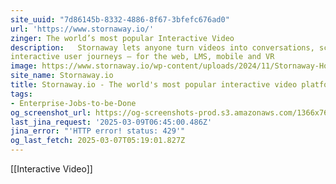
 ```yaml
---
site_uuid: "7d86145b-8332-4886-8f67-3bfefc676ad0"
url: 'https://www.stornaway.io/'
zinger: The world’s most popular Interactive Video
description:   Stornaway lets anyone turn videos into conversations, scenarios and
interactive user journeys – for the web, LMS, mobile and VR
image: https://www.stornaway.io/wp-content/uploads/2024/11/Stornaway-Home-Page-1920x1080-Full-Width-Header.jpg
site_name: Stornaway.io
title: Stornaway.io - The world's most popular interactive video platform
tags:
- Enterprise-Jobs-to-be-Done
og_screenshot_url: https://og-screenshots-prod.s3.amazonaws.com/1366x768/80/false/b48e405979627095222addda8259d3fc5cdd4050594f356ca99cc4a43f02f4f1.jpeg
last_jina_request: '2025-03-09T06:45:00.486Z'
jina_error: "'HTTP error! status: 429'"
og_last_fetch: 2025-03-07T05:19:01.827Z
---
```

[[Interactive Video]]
______
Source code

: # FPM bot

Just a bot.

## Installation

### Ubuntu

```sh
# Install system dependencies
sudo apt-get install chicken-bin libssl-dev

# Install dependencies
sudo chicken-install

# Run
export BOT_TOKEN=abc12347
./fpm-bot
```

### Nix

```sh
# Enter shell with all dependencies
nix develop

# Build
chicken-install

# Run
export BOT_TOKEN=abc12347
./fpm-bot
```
______
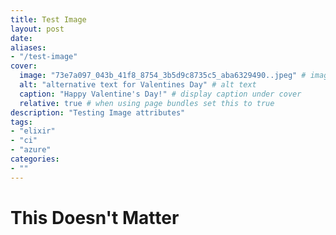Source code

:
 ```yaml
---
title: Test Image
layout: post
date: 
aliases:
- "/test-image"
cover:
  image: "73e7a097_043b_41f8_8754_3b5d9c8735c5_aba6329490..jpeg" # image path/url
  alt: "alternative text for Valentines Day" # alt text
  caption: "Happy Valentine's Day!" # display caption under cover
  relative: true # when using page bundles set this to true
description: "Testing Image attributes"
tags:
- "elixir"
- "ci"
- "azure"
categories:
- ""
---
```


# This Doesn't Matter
______
- WORK REQUIRED: Counting only lines of the data above that hold "https", report the total and nothing else.

- REPLY: 3